The components of the system 900 are the same as those in the
system 100 of FIG. 1, but the arrangement of the system 100 is such
that each component communicates through a network interface 910.
Such an implementation may be appropriate for distributed computing
over multiple communication systems including wireless
communication system that may share access to a common network
resource, such as "cloud computing" paradigms.
[0120] FIG. 10 is a block diagram of a computing device, such as
any of the components of system 100 of FIG. 1 or system 900 of FIG.
9 for performing processes described with reference to FIGS. 1-10.
Each of the components of system 100, including the SRP engine 110,
the network modeling engine 112, the network scoring engine 114,
the aggregation engine 116 and one or more of the databases
including the outcomes database, the perturbations database, and
the literature database may be implemented on one or more computing
devices 1000. In certain aspects, a plurality of the
above-components and databases may be included within one computing
device 1000. In certain implementations, a component and a database
may be implemented across several computing devices 1000.
[0121] The computing device 1000 comprises at least one
communications interface unit, an input/output controller 1010,
system memory, and one or more data storage devices.

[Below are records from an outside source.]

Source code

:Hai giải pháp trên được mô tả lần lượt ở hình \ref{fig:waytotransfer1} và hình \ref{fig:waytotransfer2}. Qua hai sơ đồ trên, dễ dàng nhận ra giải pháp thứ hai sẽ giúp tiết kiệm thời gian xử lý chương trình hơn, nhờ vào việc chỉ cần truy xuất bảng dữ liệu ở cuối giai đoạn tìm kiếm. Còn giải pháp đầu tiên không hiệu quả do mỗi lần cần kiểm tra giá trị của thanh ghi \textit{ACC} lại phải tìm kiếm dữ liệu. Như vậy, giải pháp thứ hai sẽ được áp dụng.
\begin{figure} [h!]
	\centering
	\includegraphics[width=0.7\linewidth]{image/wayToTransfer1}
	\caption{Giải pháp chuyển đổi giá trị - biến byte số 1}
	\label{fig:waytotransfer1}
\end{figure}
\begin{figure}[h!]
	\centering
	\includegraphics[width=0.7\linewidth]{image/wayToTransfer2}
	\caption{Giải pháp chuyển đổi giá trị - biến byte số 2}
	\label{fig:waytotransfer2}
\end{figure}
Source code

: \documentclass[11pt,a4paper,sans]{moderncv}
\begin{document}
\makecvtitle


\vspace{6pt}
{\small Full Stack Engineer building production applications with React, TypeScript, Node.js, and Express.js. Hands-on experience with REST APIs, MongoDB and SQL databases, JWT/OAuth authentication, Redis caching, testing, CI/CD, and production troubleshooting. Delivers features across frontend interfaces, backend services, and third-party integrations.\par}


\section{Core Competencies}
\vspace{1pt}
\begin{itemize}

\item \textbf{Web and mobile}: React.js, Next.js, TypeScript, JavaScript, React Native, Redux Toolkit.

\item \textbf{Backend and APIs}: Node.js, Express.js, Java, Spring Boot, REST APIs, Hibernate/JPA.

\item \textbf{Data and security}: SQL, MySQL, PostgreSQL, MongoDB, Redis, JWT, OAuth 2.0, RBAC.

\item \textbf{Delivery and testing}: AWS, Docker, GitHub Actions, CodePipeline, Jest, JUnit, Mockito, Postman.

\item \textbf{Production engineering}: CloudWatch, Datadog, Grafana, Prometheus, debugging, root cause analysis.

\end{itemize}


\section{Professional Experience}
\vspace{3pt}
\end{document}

The system
memory includes at least one random access memory (RAM 1002) and at
least one read-only memory (ROM 1004). All of these elements are in
communication with a central processing unit (CPU 1006) to
facilitate the operation of the computing device 1000. The
computing device 1000 may be configured in many different ways. For
example, the computing device 1000 may be a conventional standalone
computer or alternatively, the functions of computing device 1000
may be distributed across multiple computer systems and
architectures. The computing device 1000 may be configured to
perform some or all of modeling, scoring and aggregating
operations. In FIG. 10, the computing device 1000 is linked, via
network or local network, to other servers or systems.
[0122] The computing device 1000 may be configured in a distributed
architecture, wherein databases and processors are housed in
separate units or locations. Some such units perform primary
processing functions and contain at a minimum a general controller
or a processor and a system memory. In such an aspect, each of
these units is attached via the communications interface unit 1008
to a communications hub or port (not shown) that serves as a
primary communication link with other servers, client or user
computers and other related devices. The communications hub or port
may have minimal processing capability itself, serving primarily as
a communications router. A variety of communications protocols may
be part of the system, including, but not limited to: Ethernet,
SAP, SAS.TM., ATP, BLUETOOTH.TM., GSM and TCP/IP.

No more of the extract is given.